Portrait of Viktor Almquist

Signed H af Klint. Watercolour and chalk, image area 44 x 37 cm.

Provenance

Director General Viktor Almquist.
Thence by descent within the family.

More information

Viktor Almquist (1860 - 1951) was a Swedish civil servant, Director-General, and head of the Prison Administration. Almquist was a lifelong chairman of the literary society Samfundet de nio. Under the pseudonym Hans Vik, he published three collections of poetry: Målerier (1889), Rimlek och färgspel (1894), and Vågsvall (1898). Hilma af Klint was the same age as Almquist. According to family tradition they were friends and grew up together.

Hilma af Klint was a pioneer on many levels. Her artistic career began in classical painting and she was one of the first generation of women to train at the Royal Academy of Fine Arts in Stockholm.
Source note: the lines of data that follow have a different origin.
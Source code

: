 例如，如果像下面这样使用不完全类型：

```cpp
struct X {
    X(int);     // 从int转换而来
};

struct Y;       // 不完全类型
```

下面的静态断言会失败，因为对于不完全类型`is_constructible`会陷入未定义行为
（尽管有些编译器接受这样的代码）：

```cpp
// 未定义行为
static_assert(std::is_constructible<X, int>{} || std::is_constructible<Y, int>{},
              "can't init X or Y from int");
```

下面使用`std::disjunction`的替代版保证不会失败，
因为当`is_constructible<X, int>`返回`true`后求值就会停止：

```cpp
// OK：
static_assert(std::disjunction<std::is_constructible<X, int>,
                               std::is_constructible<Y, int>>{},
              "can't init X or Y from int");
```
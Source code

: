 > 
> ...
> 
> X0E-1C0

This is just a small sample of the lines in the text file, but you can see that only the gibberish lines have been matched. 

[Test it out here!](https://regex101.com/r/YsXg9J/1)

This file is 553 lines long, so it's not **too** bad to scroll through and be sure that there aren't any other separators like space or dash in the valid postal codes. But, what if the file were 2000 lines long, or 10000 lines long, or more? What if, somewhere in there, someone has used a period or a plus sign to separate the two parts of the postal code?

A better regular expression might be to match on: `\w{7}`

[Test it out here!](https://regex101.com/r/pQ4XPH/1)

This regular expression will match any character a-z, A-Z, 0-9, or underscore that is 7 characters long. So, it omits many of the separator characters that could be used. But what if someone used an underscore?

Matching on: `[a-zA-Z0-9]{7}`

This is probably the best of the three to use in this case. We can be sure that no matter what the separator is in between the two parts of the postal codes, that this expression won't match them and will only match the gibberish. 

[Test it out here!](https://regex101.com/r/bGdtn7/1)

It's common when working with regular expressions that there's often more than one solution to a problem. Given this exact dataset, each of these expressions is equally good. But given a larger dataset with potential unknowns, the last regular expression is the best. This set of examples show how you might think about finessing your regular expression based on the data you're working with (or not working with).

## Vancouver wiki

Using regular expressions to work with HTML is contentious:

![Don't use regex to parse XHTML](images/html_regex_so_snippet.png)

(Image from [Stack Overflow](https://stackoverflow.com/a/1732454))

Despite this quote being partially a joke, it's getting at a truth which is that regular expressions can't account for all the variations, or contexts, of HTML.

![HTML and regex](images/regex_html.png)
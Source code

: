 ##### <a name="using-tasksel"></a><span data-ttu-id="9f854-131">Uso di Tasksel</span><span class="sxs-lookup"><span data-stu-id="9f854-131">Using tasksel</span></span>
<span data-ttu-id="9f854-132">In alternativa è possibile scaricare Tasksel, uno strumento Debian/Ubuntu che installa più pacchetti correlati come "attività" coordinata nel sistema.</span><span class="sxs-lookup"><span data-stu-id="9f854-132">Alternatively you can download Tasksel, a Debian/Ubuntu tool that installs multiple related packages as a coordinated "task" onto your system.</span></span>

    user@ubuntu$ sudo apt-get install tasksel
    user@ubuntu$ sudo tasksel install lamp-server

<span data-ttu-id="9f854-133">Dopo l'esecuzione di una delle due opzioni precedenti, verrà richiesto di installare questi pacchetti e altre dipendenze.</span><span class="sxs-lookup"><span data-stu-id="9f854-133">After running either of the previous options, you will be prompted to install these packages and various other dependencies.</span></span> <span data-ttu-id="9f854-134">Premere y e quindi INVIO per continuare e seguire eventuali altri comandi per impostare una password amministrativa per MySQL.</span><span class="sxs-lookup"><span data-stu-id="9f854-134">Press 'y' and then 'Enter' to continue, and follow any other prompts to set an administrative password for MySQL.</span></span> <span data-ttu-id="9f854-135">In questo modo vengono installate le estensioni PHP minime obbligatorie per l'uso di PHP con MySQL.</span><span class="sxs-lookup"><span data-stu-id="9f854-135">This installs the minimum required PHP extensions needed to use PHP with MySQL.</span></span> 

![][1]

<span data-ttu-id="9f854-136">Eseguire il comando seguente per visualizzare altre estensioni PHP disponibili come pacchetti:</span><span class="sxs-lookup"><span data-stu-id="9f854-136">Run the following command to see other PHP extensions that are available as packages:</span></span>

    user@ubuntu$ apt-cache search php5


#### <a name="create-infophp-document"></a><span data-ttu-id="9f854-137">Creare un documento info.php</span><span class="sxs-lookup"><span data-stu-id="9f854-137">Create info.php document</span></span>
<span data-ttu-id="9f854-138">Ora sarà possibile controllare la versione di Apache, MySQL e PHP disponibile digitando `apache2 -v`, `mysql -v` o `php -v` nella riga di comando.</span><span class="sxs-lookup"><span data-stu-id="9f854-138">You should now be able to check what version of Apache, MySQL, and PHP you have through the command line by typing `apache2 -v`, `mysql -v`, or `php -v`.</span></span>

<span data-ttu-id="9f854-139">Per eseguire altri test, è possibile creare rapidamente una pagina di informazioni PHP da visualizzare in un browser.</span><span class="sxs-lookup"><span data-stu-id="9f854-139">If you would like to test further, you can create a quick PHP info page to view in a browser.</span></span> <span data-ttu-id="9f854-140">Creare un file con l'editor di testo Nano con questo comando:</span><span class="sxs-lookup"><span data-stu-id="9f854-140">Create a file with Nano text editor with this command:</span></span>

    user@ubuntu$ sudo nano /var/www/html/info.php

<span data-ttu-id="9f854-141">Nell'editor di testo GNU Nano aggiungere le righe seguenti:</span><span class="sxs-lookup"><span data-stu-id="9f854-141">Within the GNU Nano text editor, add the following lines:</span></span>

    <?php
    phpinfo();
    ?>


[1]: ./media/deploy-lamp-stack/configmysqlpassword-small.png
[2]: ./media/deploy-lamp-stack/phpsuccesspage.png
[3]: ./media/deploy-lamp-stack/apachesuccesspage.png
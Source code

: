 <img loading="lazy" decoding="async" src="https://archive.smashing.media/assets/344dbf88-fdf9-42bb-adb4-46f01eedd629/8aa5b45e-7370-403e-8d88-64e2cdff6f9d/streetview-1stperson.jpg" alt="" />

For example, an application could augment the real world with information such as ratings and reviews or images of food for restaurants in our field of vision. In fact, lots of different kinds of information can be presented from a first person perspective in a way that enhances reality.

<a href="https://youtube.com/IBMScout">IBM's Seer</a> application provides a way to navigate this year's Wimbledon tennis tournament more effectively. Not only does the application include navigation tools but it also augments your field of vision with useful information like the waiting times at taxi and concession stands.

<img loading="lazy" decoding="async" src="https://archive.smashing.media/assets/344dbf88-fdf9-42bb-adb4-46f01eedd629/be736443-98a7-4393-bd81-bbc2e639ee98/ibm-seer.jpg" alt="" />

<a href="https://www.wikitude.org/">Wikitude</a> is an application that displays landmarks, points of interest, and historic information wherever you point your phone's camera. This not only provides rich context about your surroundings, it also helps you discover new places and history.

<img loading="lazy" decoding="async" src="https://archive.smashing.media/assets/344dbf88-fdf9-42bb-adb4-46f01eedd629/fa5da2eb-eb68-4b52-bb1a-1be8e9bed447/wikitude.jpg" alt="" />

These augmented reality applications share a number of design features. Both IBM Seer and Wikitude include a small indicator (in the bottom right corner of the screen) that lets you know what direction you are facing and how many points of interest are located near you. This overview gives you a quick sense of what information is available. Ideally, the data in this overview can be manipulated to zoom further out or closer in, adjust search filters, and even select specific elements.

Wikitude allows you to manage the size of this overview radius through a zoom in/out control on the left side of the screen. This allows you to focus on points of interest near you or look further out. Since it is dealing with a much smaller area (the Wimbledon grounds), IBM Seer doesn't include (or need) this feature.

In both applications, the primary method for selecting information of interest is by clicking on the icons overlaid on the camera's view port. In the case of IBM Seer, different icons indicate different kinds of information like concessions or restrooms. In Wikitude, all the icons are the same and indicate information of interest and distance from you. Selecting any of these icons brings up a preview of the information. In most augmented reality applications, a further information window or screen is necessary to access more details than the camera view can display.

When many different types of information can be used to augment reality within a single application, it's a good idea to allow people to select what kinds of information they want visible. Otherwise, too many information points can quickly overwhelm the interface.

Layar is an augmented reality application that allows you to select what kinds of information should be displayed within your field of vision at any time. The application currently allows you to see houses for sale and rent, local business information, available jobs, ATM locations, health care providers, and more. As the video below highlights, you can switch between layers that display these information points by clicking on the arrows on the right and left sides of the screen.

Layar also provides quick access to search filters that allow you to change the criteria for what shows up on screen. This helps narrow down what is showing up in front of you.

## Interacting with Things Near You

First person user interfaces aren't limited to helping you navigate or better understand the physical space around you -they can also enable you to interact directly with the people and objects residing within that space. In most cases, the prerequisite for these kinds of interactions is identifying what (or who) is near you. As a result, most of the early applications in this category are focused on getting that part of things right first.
Until her 40s, she mainly painted portraits and landscapes, botanical studies and commissions. Without any progressive transition, she then moves from traditional painting to creating in an absolutely free and unconventional way. Long after her death, Hilma af Klint is now internationally recognised and celebrated as an early pioneer of abstract art.

Artist

Hilma af Klint (1862-1944) was a Swedish painter, theosophist and pioneer within abstract painting, and already in 1906 had created an abstract visual language. This was several years before Wassily Kandinsky, Piet Mondrian and Kazimir Malevitj who are still considered the forerunners of abstract art in the 20th century. Klint began her artist training at the Technical School in Stockholm (now Konstfack), where she also took lessons in portrait painting. After her studies, Klint acquired her own studio by Kungsträdgården where she painted and exhibited landscapes in naturalistic styles.
It was during a trip to Switzerland where she met Rudolf Steiner and was taken by his anthroposophical ideas and thereafter developed a strong interest for the occult. During séances, she received messages, which she transformed into abstract paintings. In 1986 Klint showed her abstract work for the first time in the exhibition, ‘The Spiritual in Art’, Abstract painting 1890-85, in Los Angelese. This exhibition came to be Hilma af Klint’s international breakthrough.
With a solo exhibition at the Modern Museum in Stockholm, Klint started a new phase of her artistic career. This became the most wrote about exhibition in the history of the Modern Museum and made Klint into a well-known name worldwide. Since 1972 her abstract work has been managed by the Hilma af Klint Foundation. The Modern Museum in Stockholm has a room dedicated to Hilma af Klint in their permanent exhibition, where the works shown are regularly rotated. She is even represented by the National Museum, the Royal Library, the Maritime Museum, the Nordic Museum and Uppsala’s University Library.